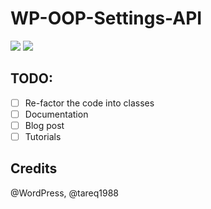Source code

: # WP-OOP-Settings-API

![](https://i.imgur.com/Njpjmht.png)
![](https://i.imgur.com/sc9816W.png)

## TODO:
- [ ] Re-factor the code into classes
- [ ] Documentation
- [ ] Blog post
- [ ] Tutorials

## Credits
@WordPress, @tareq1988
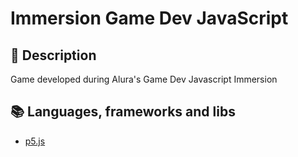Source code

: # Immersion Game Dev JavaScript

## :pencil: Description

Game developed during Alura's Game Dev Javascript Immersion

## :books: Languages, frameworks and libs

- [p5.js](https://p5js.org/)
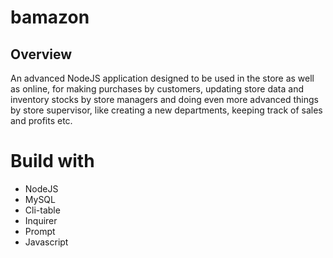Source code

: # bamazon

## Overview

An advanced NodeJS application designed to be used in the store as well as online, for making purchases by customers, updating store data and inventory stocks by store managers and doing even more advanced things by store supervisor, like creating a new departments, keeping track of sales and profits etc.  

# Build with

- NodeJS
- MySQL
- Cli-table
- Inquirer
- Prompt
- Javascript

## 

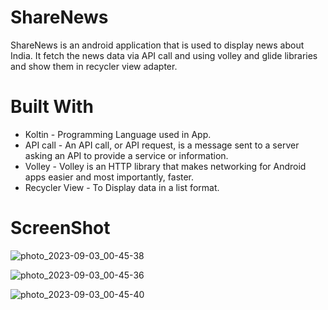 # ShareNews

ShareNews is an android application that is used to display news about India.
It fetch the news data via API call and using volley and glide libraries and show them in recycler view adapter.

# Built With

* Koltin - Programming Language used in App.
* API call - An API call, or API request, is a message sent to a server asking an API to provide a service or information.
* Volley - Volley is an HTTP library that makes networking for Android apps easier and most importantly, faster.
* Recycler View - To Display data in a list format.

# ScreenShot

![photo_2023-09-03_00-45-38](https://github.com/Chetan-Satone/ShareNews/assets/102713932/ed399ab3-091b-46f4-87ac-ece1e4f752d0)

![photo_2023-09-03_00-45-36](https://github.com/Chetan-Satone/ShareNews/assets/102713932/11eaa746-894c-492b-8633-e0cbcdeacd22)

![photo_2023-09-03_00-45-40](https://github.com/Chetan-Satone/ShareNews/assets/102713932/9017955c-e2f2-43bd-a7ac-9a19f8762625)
◇ ◇ ◇
**What you need to do**
Scan the material above for the string "assets", and copy every line where it is found.

**Problem solution**
![photo_2023-09-03_00-45-38](https://github.com/Chetan-Satone/ShareNews/assets/102713932/ed399ab3-091b-46f4-87ac-ece1e4f752d0)
![photo_2023-09-03_00-45-36](https://github.com/Chetan-Satone/ShareNews/assets/102713932/11eaa746-894c-492b-8633-e0cbcdeacd22)
![photo_2023-09-03_00-45-40](https://github.com/Chetan-Satone/ShareNews/assets/102713932/9017955c-e2f2-43bd-a7ac-9a19f8762625)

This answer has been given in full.